Laugh with Max Linder
| Genre: | Family, Silents, Comedy |
| Mood: | Farr-cical, Witty, Funny |
| Decade: | 1920's |
| Country: | United States |
| Director: | Max Linder |
| Actor: | Max Linder |
| Actress: | Alta Allen |
| Release Year: | 1921 |
| Studio: | Image Entertainment |
| Runtime: | 117 Mins. |
| Format: | Black & White |
| Rating: | Unrated |
What It's About:
Though less known today, Max Linder was a pioneering comedian of the early silent era whose routines and sight gags influenced Chaplin, who dubbed him the "professor," and have been imitated widely ever since. The best of his career work is included on this disc, including the 1921 feature "Seven Years' Bad Luck," in which a hung-over Max endures a daylong streak of rotten luck after a manservant convinces him he's busted a looking glass.
Why I Love It:
The legendary French farceur gets his due in this hilarious collection of shorts and features spanning his 20-year career. Most famous is the mirror illusion in "Seven Years," where a man standing behind the frame of a broken mirror acts the part of Max's reflection.
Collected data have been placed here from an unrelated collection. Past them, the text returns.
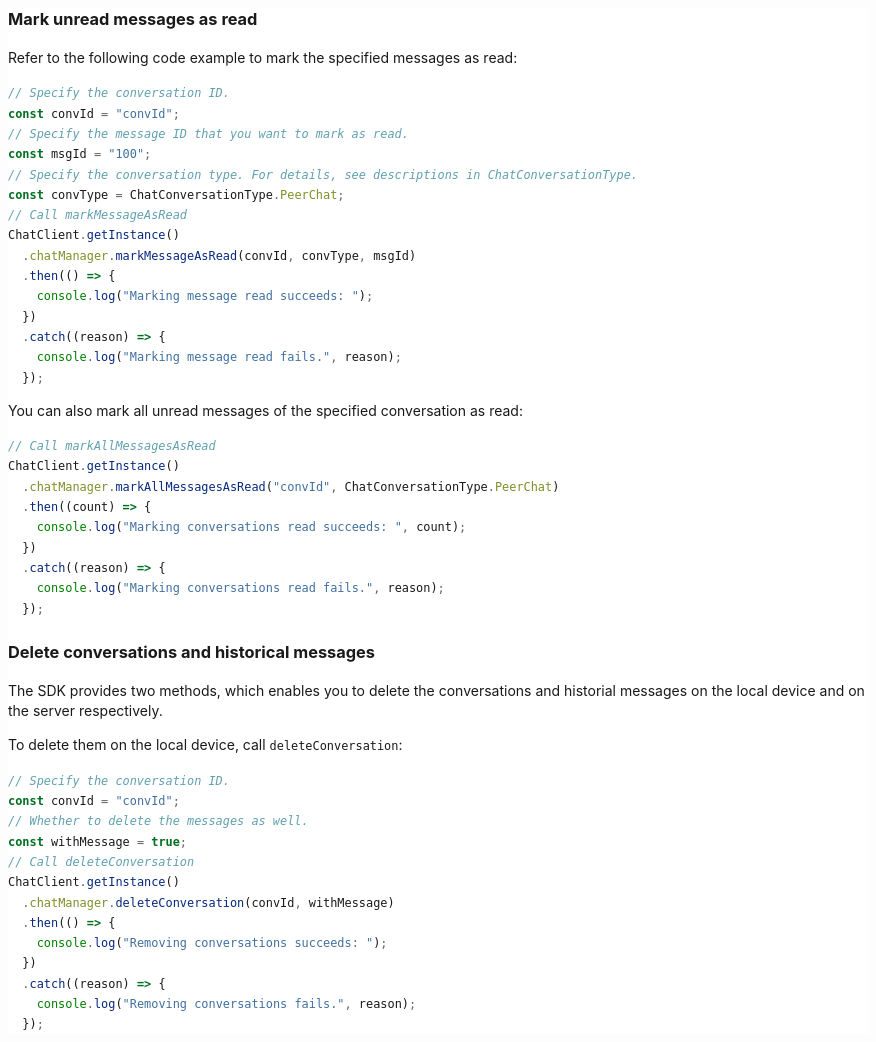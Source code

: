 ### Mark unread messages as read

Refer to the following code example to mark the specified messages as read:

```typescript
// Specify the conversation ID.
const convId = "convId";
// Specify the message ID that you want to mark as read.
const msgId = "100";
// Specify the conversation type. For details, see descriptions in ChatConversationType.
const convType = ChatConversationType.PeerChat;
// Call markMessageAsRead
ChatClient.getInstance()
  .chatManager.markMessageAsRead(convId, convType, msgId)
  .then(() => {
    console.log("Marking message read succeeds: ");
  })
  .catch((reason) => {
    console.log("Marking message read fails.", reason);
  });
```

You can also mark all unread messages of the specified conversation as read:

```typescript
// Call markAllMessagesAsRead
ChatClient.getInstance()
  .chatManager.markAllMessagesAsRead("convId", ChatConversationType.PeerChat)
  .then((count) => {
    console.log("Marking conversations read succeeds: ", count);
  })
  .catch((reason) => {
    console.log("Marking conversations read fails.", reason);
  });
```

### Delete conversations and historical messages

The SDK provides two methods, which enables you to delete the conversations and historial messages on the local device and on the server respectively.

To delete them on the local device, call `deleteConversation`:

```typescript
// Specify the conversation ID.
const convId = "convId";
// Whether to delete the messages as well.
const withMessage = true;
// Call deleteConversation
ChatClient.getInstance()
  .chatManager.deleteConversation(convId, withMessage)
  .then(() => {
    console.log("Removing conversations succeeds: ");
  })
  .catch((reason) => {
    console.log("Removing conversations fails.", reason);
  });
```

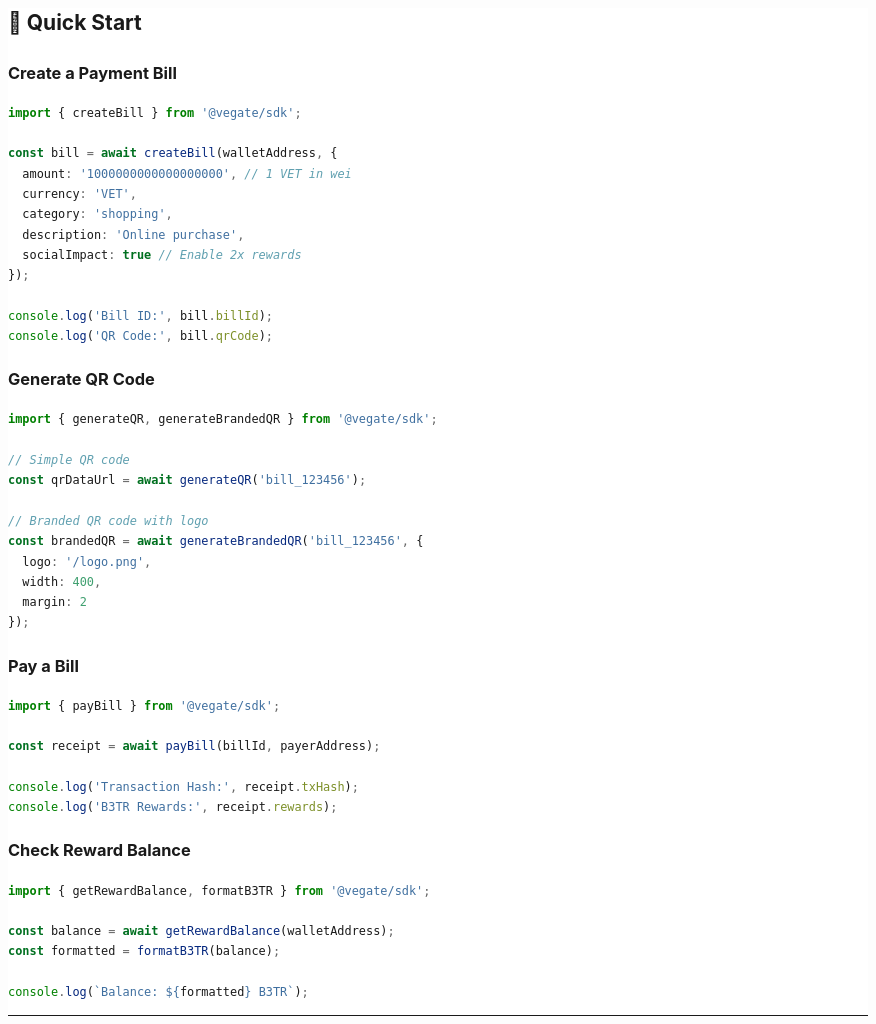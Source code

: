 
## 🎯 Quick Start

### Create a Payment Bill

```typescript
import { createBill } from '@vegate/sdk';

const bill = await createBill(walletAddress, {
  amount: '1000000000000000000', // 1 VET in wei
  currency: 'VET',
  category: 'shopping',
  description: 'Online purchase',
  socialImpact: true // Enable 2x rewards
});

console.log('Bill ID:', bill.billId);
console.log('QR Code:', bill.qrCode);
```

### Generate QR Code

```typescript
import { generateQR, generateBrandedQR } from '@vegate/sdk';

// Simple QR code
const qrDataUrl = await generateQR('bill_123456');

// Branded QR code with logo
const brandedQR = await generateBrandedQR('bill_123456', {
  logo: '/logo.png',
  width: 400,
  margin: 2
});
```

### Pay a Bill

```typescript
import { payBill } from '@vegate/sdk';

const receipt = await payBill(billId, payerAddress);

console.log('Transaction Hash:', receipt.txHash);
console.log('B3TR Rewards:', receipt.rewards);
```

### Check Reward Balance

```typescript
import { getRewardBalance, formatB3TR } from '@vegate/sdk';

const balance = await getRewardBalance(walletAddress);
const formatted = formatB3TR(balance);

console.log(`Balance: ${formatted} B3TR`);
```

---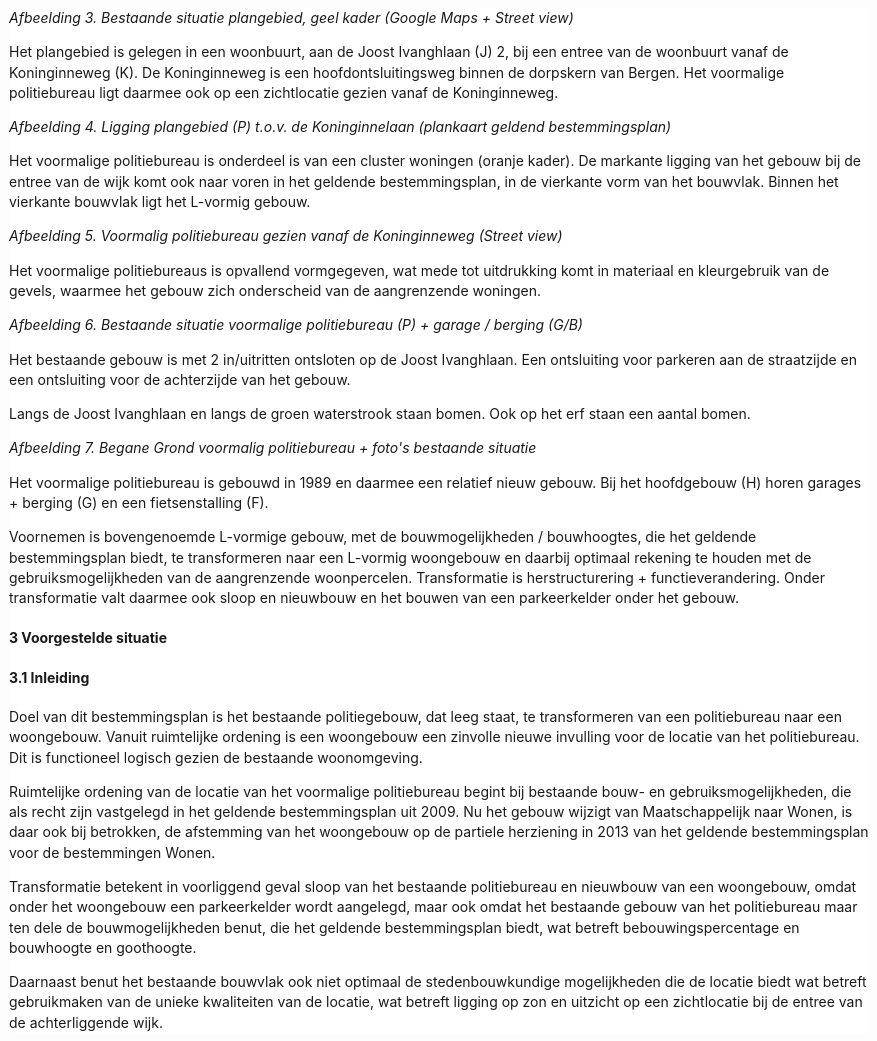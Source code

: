 *Afbeelding 3. Bestaande situatie plangebied, geel kader (Google Maps + Street view)*

Het plangebied is gelegen in een woonbuurt, aan de Joost Ivanghlaan (J) 2, bij een entree van de woonbuurt vanaf de Koninginneweg (K). De Koninginneweg is een hoofdontsluitingsweg binnen de dorpskern van Bergen. Het voormalige politiebureau ligt daarmee ook op een zichtlocatie gezien vanaf de Koninginneweg.

*Afbeelding 4. Ligging plangebied (P) t.o.v. de Koninginnelaan (plankaart geldend bestemmingsplan)* 

Het voormalige politiebureau is onderdeel is van een cluster woningen (oranje kader). De markante ligging van het gebouw bij de entree van de wijk komt ook naar voren in het geldende bestemmingsplan, in de vierkante vorm van het bouwvlak. Binnen het vierkante bouwvlak ligt het L-vormig gebouw.

*Afbeelding 5. Voormalig politiebureau gezien vanaf de Koninginneweg (Street view)*

Het voormalige politiebureaus is opvallend vormgegeven, wat mede tot uitdrukking komt in materiaal en kleurgebruik van de gevels, waarmee het gebouw zich onderscheid van de aangrenzende woningen.

*Afbeelding 6. Bestaande situatie voormalige politiebureau (P) + garage / berging (G/B)* 

Het bestaande gebouw is met 2 in/uitritten ontsloten op de Joost Ivanghlaan. Een ontsluiting voor parkeren aan de straatzijde en een ontsluiting voor de achterzijde van het gebouw.

Langs de Joost Ivanghlaan en langs de groen waterstrook staan bomen. Ook op het erf staan een aantal bomen.

*Afbeelding 7. Begane Grond voormalig politiebureau + foto's bestaande situatie*

Het voormalige politiebureau is gebouwd in 1989 en daarmee een relatief nieuw gebouw. Bij het hoofdgebouw (H) horen garages + berging (G) en een fietsenstalling (F).

Voornemen is bovengenoemde L-vormige gebouw, met de bouwmogelijkheden / bouwhoogtes, die het geldende bestemmingsplan biedt, te transformeren naar een L-vormig woongebouw en daarbij optimaal rekening te houden met de gebruiksmogelijkheden van de aangrenzende woonpercelen. Transformatie is herstructurering + functieverandering. Onder transformatie valt daarmee ook sloop en nieuwbouw en het bouwen van een parkeerkelder onder het gebouw.

#### <span id="page-9-0"></span>**3 Voorgestelde situatie**

#### <span id="page-9-1"></span>**3.1 Inleiding**

Doel van dit bestemmingsplan is het bestaande politiegebouw, dat leeg staat, te transformeren van een politiebureau naar een woongebouw. Vanuit ruimtelijke ordening is een woongebouw een zinvolle nieuwe invulling voor de locatie van het politiebureau. Dit is functioneel logisch gezien de bestaande woonomgeving.

Ruimtelijke ordening van de locatie van het voormalige politiebureau begint bij bestaande bouw- en gebruiksmogelijkheden, die als recht zijn vastgelegd in het geldende bestemmingsplan uit 2009. Nu het gebouw wijzigt van Maatschappelijk naar Wonen, is daar ook bij betrokken, de afstemming van het woongebouw op de partiele herziening in 2013 van het geldende bestemmingsplan voor de bestemmingen Wonen.

Transformatie betekent in voorliggend geval sloop van het bestaande politiebureau en nieuwbouw van een woongebouw, omdat onder het woongebouw een parkeerkelder wordt aangelegd, maar ook omdat het bestaande gebouw van het politiebureau maar ten dele de bouwmogelijkheden benut, die het geldende bestemmingsplan biedt, wat betreft bebouwingspercentage en bouwhoogte en goothoogte.

Daarnaast benut het bestaande bouwvlak ook niet optimaal de stedenbouwkundige mogelijkheden die de locatie biedt wat betreft gebruikmaken van de unieke kwaliteiten van de locatie, wat betreft ligging op zon en uitzicht op een zichtlocatie bij de entree van de achterliggende wijk.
In "Be My Wife," an excerpt of which is included here, Max tries to impress his girlfriend's aunt by pretending to subdue an intruder behind a curtain, a pantomime gag that was the first of its kind. Unlike Chaplin's Tramp or Keaton's Everyman, Linder's character had the social graces of a gentleman, so his humor derives more from circumstances than from some inherent clumsiness. Fans of early comedy and silent film will treasure these smart, inventive, and playful films.